Source texts of formatted documents
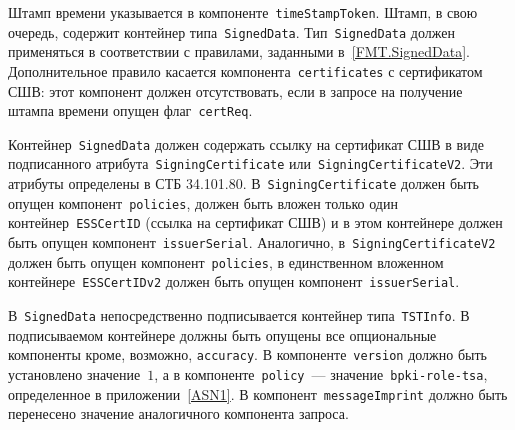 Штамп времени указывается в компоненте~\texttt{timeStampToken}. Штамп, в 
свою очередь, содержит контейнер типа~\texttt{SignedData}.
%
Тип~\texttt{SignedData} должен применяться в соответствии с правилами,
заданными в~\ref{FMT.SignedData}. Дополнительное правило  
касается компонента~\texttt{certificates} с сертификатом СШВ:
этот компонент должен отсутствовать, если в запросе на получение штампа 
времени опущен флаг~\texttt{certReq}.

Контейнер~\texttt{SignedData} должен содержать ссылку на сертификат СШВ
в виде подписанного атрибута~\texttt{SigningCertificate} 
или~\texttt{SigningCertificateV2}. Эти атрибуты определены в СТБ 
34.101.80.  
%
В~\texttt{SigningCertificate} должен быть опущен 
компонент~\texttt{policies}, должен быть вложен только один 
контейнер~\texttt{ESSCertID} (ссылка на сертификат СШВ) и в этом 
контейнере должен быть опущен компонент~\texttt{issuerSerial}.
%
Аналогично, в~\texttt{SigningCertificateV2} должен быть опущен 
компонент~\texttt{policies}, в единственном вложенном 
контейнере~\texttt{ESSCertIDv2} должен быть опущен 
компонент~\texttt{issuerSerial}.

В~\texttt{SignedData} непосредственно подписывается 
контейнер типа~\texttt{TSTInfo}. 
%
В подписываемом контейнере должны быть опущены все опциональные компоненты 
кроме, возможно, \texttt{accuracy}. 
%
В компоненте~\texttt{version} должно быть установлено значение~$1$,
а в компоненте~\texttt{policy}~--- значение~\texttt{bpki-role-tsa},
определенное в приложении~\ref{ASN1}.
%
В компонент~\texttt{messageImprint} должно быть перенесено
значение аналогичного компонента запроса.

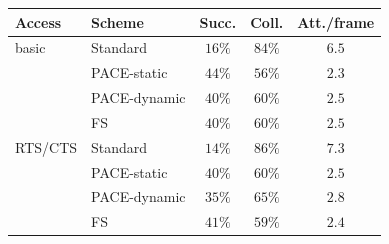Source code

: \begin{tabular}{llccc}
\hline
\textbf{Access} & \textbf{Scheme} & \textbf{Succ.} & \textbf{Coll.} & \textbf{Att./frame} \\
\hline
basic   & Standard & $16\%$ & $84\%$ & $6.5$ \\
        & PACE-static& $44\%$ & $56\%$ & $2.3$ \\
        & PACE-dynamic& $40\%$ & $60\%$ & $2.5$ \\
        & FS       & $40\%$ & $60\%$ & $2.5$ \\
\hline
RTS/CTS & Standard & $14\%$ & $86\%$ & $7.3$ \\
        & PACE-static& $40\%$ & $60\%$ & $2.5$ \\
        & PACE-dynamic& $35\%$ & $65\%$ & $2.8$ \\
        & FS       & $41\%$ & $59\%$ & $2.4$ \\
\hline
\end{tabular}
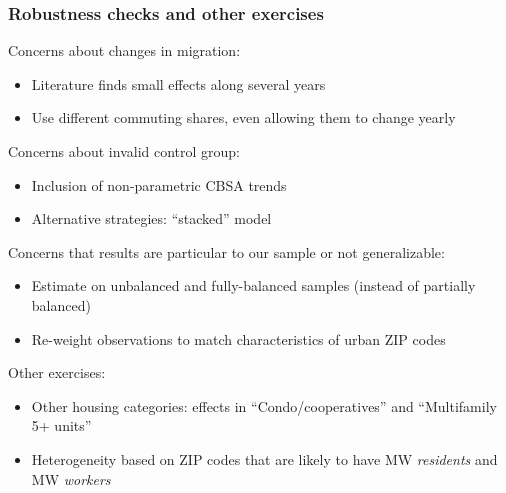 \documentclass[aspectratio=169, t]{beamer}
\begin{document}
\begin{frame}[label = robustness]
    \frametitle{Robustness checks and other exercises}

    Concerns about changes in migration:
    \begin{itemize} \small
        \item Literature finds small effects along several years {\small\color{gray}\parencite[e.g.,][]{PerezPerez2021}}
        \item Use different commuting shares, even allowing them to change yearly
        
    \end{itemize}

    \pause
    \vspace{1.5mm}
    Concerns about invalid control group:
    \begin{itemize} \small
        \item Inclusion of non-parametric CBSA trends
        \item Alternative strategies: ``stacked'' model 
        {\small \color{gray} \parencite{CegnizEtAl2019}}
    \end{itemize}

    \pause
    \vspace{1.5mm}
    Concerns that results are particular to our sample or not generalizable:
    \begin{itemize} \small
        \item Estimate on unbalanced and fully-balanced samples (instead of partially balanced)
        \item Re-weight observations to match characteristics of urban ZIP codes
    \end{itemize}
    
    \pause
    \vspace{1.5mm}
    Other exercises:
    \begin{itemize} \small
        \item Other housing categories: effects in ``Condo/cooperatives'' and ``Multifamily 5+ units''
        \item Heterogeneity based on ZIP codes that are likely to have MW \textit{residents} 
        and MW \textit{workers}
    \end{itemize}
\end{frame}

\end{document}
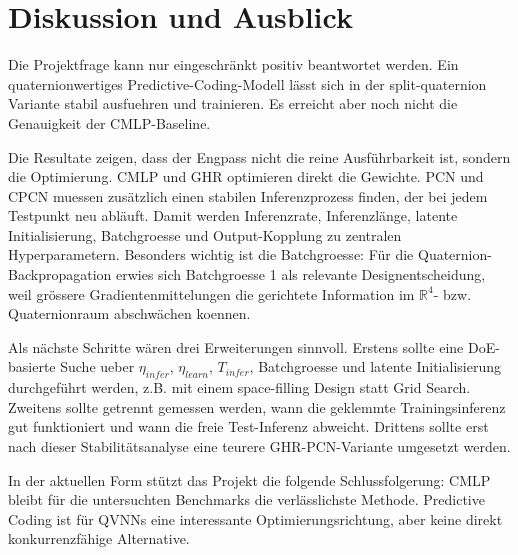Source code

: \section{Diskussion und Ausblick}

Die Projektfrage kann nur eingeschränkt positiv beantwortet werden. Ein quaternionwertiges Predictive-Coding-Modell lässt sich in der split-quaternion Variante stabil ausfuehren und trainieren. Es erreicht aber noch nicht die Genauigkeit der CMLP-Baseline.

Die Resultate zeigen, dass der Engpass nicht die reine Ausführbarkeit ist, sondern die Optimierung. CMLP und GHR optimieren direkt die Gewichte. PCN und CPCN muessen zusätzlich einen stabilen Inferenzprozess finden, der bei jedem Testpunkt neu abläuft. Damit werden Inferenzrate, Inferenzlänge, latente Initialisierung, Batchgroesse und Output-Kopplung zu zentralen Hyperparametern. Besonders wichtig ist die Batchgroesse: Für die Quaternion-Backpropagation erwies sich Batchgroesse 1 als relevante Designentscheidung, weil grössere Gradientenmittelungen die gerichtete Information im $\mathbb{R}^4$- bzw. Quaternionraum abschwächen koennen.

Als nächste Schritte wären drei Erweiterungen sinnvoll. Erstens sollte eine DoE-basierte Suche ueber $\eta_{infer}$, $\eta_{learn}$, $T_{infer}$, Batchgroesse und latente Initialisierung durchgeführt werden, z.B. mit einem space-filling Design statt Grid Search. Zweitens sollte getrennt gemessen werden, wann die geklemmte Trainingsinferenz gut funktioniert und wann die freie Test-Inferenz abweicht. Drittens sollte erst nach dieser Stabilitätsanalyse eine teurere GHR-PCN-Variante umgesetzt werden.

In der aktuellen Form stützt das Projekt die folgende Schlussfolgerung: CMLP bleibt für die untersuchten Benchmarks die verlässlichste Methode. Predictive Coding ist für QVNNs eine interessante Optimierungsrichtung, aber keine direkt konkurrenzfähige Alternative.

* **Exercise**
Copy the data character for character, but drop all pictures from the copy.

* **Exercise output**
 Штамп времени указывается в компоненте~\texttt{timeStampToken}. Штамп, в 
свою очередь, содержит контейнер типа~\texttt{SignedData}.
%
Тип~\texttt{SignedData} должен применяться в соответствии с правилами,
заданными в~\ref{FMT.SignedData}. Дополнительное правило  
касается компонента~\texttt{certificates} с сертификатом СШВ:
этот компонент должен отсутствовать, если в запросе на получение штампа 
времени опущен флаг~\texttt{certReq}.

Контейнер~\texttt{SignedData} должен содержать ссылку на сертификат СШВ
в виде подписанного атрибута~\texttt{SigningCertificate} 
или~\texttt{SigningCertificateV2}. Эти атрибуты определены в СТБ 
34.101.80.  
%
В~\texttt{SigningCertificate} должен быть опущен 
компонент~\texttt{policies}, должен быть вложен только один 
контейнер~\texttt{ESSCertID} (ссылка на сертификат СШВ) и в этом 
контейнере должен быть опущен компонент~\texttt{issuerSerial}.
%
Аналогично, в~\texttt{SigningCertificateV2} должен быть опущен 
компонент~\texttt{policies}, в единственном вложенном 
контейнере~\texttt{ESSCertIDv2} должен быть опущен 
компонент~\texttt{issuerSerial}.

В~\texttt{SignedData} непосредственно подписывается 
контейнер типа~\texttt{TSTInfo}. 
%
В подписываемом контейнере должны быть опущены все опциональные компоненты 
кроме, возможно, \texttt{accuracy}. 
%
В компоненте~\texttt{version} должно быть установлено значение~$1$,
а в компоненте~\texttt{policy}~--- значение~\texttt{bpki-role-tsa},
определенное в приложении~\ref{ASN1}.
%
В компонент~\texttt{messageImprint} должно быть перенесено
значение аналогичного компонента запроса.

Source code

: \begin{tabular}{llccc}
\hline
\textbf{Access} & \textbf{Scheme} & \textbf{Succ.} & \textbf{Coll.} & \textbf{Att./frame} \\
\hline
basic   & Standard & $16\%$ & $84\%$ & $6.5$ \\
        & PACE-static& $44\%$ & $56\%$ & $2.3$ \\
        & PACE-dynamic& $40\%$ & $60\%$ & $2.5$ \\
        & FS       & $40\%$ & $60\%$ & $2.5$ \\
\hline
RTS/CTS & Standard & $14\%$ & $86\%$ & $7.3$ \\
        & PACE-static& $40\%$ & $60\%$ & $2.5$ \\
        & PACE-dynamic& $35\%$ & $65\%$ & $2.8$ \\
        & FS       & $41\%$ & $59\%$ & $2.4$ \\
\hline
\end{tabular}
 \documentclass[aspectratio=169, t]{beamer}
\begin{document}
\begin{frame}[label = robustness]
    \frametitle{Robustness checks and other exercises}

    Concerns about changes in migration:
    \begin{itemize} \small
        \item Literature finds small effects along several years {\small\color{gray}\parencite[e.g.,][]{PerezPerez2021}}
        \item Use different commuting shares, even allowing them to change yearly
        
    \end{itemize}

    \pause
    \vspace{1.5mm}
    Concerns about invalid control group:
    \begin{itemize} \small
        \item Inclusion of non-parametric CBSA trends
        \item Alternative strategies: ``stacked'' model 
        {\small \color{gray} \parencite{CegnizEtAl2019}}
    \end{itemize}

    \pause
    \vspace{1.5mm}
    Concerns that results are particular to our sample or not generalizable:
    \begin{itemize} \small
        \item Estimate on unbalanced and fully-balanced samples (instead of partially balanced)
        \item Re-weight observations to match characteristics of urban ZIP codes
    \end{itemize}
    
    \pause
    \vspace{1.5mm}
    Other exercises:
    \begin{itemize} \small
        \item Other housing categories: effects in ``Condo/cooperatives'' and ``Multifamily 5+ units''
        \item Heterogeneity based on ZIP codes that are likely to have MW \textit{residents} 
        and MW \textit{workers}
    \end{itemize}
\end{frame}

\end{document}
Source code

: \section{Diskussion und Ausblick}

Die Projektfrage kann nur eingeschränkt positiv beantwortet werden. Ein quaternionwertiges Predictive-Coding-Modell lässt sich in der split-quaternion Variante stabil ausfuehren und trainieren. Es erreicht aber noch nicht die Genauigkeit der CMLP-Baseline.

Die Resultate zeigen, dass der Engpass nicht die reine Ausführbarkeit ist, sondern die Optimierung. CMLP und GHR optimieren direkt die Gewichte. PCN und CPCN muessen zusätzlich einen stabilen Inferenzprozess finden, der bei jedem Testpunkt neu abläuft. Damit werden Inferenzrate, Inferenzlänge, latente Initialisierung, Batchgroesse und Output-Kopplung zu zentralen Hyperparametern. Besonders wichtig ist die Batchgroesse: Für die Quaternion-Backpropagation erwies sich Batchgroesse 1 als relevante Designentscheidung, weil grössere Gradientenmittelungen die gerichtete Information im $\mathbb{R}^4$- bzw. Quaternionraum abschwächen koennen.

Als nächste Schritte wären drei Erweiterungen sinnvoll. Erstens sollte eine DoE-basierte Suche ueber $\eta_{infer}$, $\eta_{learn}$, $T_{infer}$, Batchgroesse und latente Initialisierung durchgeführt werden, z.B. mit einem space-filling Design statt Grid Search. Zweitens sollte getrennt gemessen werden, wann die geklemmte Trainingsinferenz gut funktioniert und wann die freie Test-Inferenz abweicht. Drittens sollte erst nach dieser Stabilitätsanalyse eine teurere GHR-PCN-Variante umgesetzt werden.

In der aktuellen Form stützt das Projekt die folgende Schlussfolgerung: CMLP bleibt für die untersuchten Benchmarks die verlässlichste Methode. Predictive Coding ist für QVNNs eine interessante Optimierungsrichtung, aber keine direkt konkurrenzfähige Alternative.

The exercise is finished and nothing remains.